Loading data and libraries

library(tidyverse)
library(readxl)
library(stringi)

test = read_excel("Iccanobif Numbers.xlsx", range = "A2:A51", col_names = FALSE) %>% pull()

Approach: Base R

reverse_digits <- function(n) {
as.numeric(stri_reverse(as.character(n)))
}

generate_iccanobif <- function(N) {
iccanobif <- c(0, 1)
for (i in 3:N) {
next_term <- reverse_digits(iccanobif[i - 1]) + reverse_digits(iccanobif[i - 2])
iccanobif <- c(iccanobif, next_term)
}
iccanobif
}

iccanobif_50 <- generate_iccanobif(50)

Validation

identical(iccanobif_50, test)
#> [1] TRUE

Puzzle 330

In puzzle #330 we have sentences in table and our goal is to return matrix populated rowwise containing only words that were longer than average word in original sentence.

Load data and libraries

library(tidyverse)
library(tidytext)
library(readxl)
library(data.table)

input = read_excel("Average Word Length.xlsx", range= "A1:A10")
test = read_excel("Average Word Length.xlsx", range = "B2:D5", col_names = F)
colnames(test) = c("1", "2", "3")

Approach 1: tidyverse

result = input %>%
mutate(number = row_number()) %>%
unnest_tokens(word, Books) %>%
group_by(number) %>%
mutate(word_len = nchar(word)) %>%
reframe(number, word, word_len, avg_len = mean(word_len)) %>%
ungroup() %>%
filter(word_len > avg_len) %>%
select(word) %>%
mutate(group = rep(1:4, each = 3)) %>%
group_by(group) %>%
mutate(row = row_number()) %>%
pivot_wider(names_from = row, values_from = word) %>%
ungroup() %>%
select(-group) %>%
mutate(across(everything(), ~ str_to_title(.x)))

Approach 2: data.table

input_dt <- setDT(copy(input))

input_dt[, number := .I]
input_dt_long <- input_dt[, .(word = unlist(strsplit(Books, " "))), by = number]
input_dt_long[, word_len := nchar(word)]
input_dt_long[, avg_len := mean(word_len), by = number]
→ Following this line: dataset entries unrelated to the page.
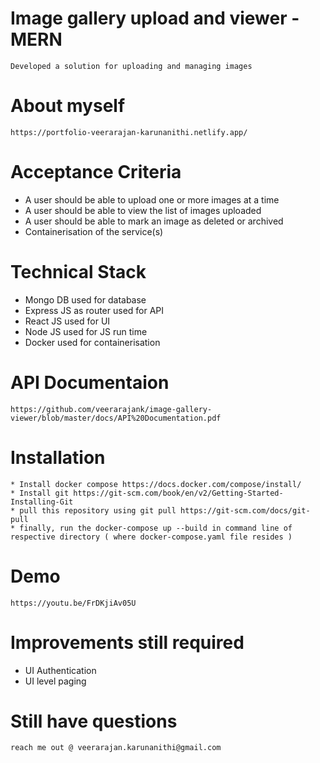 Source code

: # Image gallery upload and viewer - MERN                                                                

    Developed a solution for uploading and managing images                                  

# About myself 
    https://portfolio-veerarajan-karunanithi.netlify.app/
    
# Acceptance Criteria

   * A user should be able to upload one or more images at a time
   * A user should be able to view the list of images uploaded
   * A user should be able to mark an image as deleted or archived
   * Containerisation of the service(s)

# Technical Stack

  * Mongo DB used for database
  * Express JS as router used for API
  * React JS used for UI
  * Node JS used for JS run time
  * Docker used for containerisation 
  
# API Documentaion
    
    https://github.com/veerarajank/image-gallery-viewer/blob/master/docs/API%20Documentation.pdf
    
# Installation
    * Install docker compose https://docs.docker.com/compose/install/
    * Install git https://git-scm.com/book/en/v2/Getting-Started-Installing-Git
    * pull this repository using git pull https://git-scm.com/docs/git-pull
    * finally, run the docker-compose up --build in command line of respective directory ( where docker-compose.yaml file resides )
   
# Demo
    
    https://youtu.be/FrDKjiAv05U
    
# Improvements still required
  
  * UI Authentication
  * UI level paging
  
# Still have questions
    reach me out @ veerarajan.karunanithi@gmail.com
        
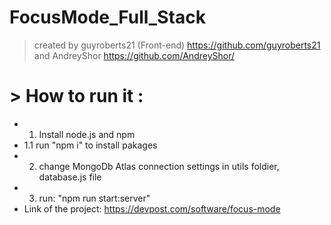 # FocusMode_Full_Stack
> created by guyroberts21 (Front-end)
https://github.com/guyroberts21
> and AndreyShor
https://github.com/AndreyShor/
# > How to run it :
-  1. Install node.js and npm
-  1.1 run "npm i" to install pakages 
-  2. change  MongoDb Atlas connection settings in utils foldier, database.js file
-  3. run: "npm run start:server"
-  Link of the project: https://devpost.com/software/focus-mode
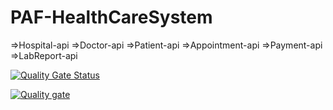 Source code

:# PAF-HealthCareSystem

=>Hospital-api
=>Doctor-api
=>Patient-api
=>Appointment-api
=>Payment-api
=>LabReport-api

[![Quality Gate Status](https://sonarcloud.io/api/project_badges/measure?project=chathu96_PAF-HealthCareSystem&metric=alert_status)](https://sonarcloud.io/dashboard?id=chathu96_PAF-HealthCareSystem)

[![Quality gate](https://sonarcloud.io/api/project_badges/quality_gate?project=chathu96_PAF-HealthCareSystem)](https://sonarcloud.io/dashboard?id=chathu96_PAF-HealthCareSystem)

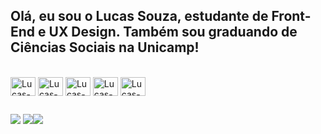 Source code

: ## Olá, eu sou o Lucas Souza, estudante de Front-End e UX Design. Também sou graduando de Ciências Sociais na Unicamp!

<div style="display: inline_block"><br>
  <img align="center" alt="Lucas-Js" height="30" width="40" src="<link rel="stylesheet" href="https://cdn.jsdelivr.net/gh/devicons/devicon@v2.14.0/devicon.min.css">
  <img align="center" alt="Lucas-Ts" height="30" width="40" src="<link rel="stylesheet" href="https://cdn.jsdelivr.net/gh/devicons/devicon@v2.14.0/devicon.min.css">
  <img align="center" alt="Lucas-React" height="30" width="40" src="<link rel="stylesheet" href="https://cdn.jsdelivr.net/gh/devicons/devicon@v2.14.0/devicon.min.css">
  <img align="center" alt="Lucas-HTML" height="30" width="40" src="<link rel="stylesheet" href="https://cdn.jsdelivr.net/gh/devicons/devicon@v2.14.0/devicon.min.css">
  <img align="center" alt="Lucas-CSS" height="30" width="40" src="<link rel="stylesheet" href="<img src="https://cdn.jsdelivr.net/gh/devicons/devicon/icons/css3/css3-original.svg" />
</div>

##

<div>
<a href="https://www.linkedin.com/in/lucasseouza/" target="_blank"><img src="https://img.shields.io/badge/LinkedIn-0077B5?style=for-the-badge&logo=linkedin&logoColor=white"></a>
<a href="mailto:lucassesouza@gmail.com" target="_blank"><img src="https://img.shields.io/badge/Gmail-D14836?style=for-the-badge&logo=gmail&logoColor=white></a>
<a href="https://medium.com/@lucassesouza" target="_blank"><img src="https://img.shields.io/badge/Medium-12100E?style=for-the-badge&logo=medium&logoColor=white"></a>
</div>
input_dt_filtered <- input_dt_long[word_len > avg_len, .(word, number)]
input_dt_filtered[, group := rep(1:4, each = 3, length.out = .N)]
input_dt_filtered[, row := rep(1:3, times = 4, length.out = .N)]
wider_dt <- dcast(input_dt_filtered, group ~ row, value.var = "word")
setnames(wider_dt, old = names(wider_dt), new = c("group", "1", "2", "3"))

wider_dt[, group := NULL]

Approach 3: base R

input_base <- input
input_base$number = seq_along(input_base$Books)
words_list_base = strsplit(input_base$Books, " ")
words_df_base = setNames(data.frame(do.call(rbind, lapply(words_list_base, function(x) data.frame(word = x))), row.names = NULL), c("word"))
words_df_base$number = rep(input_base$number, sapply(words_list_base, length))
words_df_base$word_len = nchar(as.character(words_df_base$word))
words_df_base$avg_len = ave(words_df_base$word_len, words_df_base$number, FUN = mean)
filtered_df_base = subset(words_df_base, word_len > avg_len, select = c("word", "number"))
filtered_df_base$group = rep(1:4, each = 3, length.out = nrow(filtered_df_base))
mat = matrix(filtered_df_base$word, nrow = 4, ncol = 3, byrow = TRUE)
wider_df_base = as_tibble(as.data.frame(mat))
colnames(wider_df_base) = c("1", "2", "3")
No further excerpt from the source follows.